» To do:
Retype word for word the lines of the data below, from the first to the one bearing "- Manage the cursor", with that one included.

Records from a data source
··········
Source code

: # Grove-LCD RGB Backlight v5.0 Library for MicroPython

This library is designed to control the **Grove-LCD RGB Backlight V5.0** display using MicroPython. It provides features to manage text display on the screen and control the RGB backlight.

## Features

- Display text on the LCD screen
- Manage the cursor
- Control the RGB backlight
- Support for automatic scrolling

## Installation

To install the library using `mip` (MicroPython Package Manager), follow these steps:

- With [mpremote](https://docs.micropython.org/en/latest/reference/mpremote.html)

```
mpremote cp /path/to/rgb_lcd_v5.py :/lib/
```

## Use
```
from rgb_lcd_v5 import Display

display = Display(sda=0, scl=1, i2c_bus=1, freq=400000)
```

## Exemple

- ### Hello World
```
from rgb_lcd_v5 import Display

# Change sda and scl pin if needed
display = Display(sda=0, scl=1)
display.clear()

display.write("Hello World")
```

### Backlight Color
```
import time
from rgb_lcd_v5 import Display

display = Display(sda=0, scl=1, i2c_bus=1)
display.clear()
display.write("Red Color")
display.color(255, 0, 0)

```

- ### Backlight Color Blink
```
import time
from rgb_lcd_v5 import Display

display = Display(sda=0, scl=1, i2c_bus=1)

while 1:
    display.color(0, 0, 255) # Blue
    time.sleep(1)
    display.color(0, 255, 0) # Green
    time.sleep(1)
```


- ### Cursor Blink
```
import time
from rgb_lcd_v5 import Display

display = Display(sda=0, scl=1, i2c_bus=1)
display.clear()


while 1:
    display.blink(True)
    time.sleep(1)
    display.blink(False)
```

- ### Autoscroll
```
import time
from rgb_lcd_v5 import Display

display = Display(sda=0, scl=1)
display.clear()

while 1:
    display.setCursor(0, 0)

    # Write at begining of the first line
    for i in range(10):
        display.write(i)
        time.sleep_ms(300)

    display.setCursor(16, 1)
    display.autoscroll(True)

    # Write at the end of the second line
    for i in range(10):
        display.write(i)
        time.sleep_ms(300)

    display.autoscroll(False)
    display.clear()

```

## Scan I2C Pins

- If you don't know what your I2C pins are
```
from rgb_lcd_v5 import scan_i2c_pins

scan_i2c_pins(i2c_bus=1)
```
··········
» The completed task:
Source code

: # Grove-LCD RGB Backlight v5.0 Library for MicroPython

This library is designed to control the **Grove-LCD RGB Backlight V5.0** display using MicroPython. It provides features to manage text display on the screen and control the RGB backlight.

## Features

- Display text on the LCD screen
- Manage the cursor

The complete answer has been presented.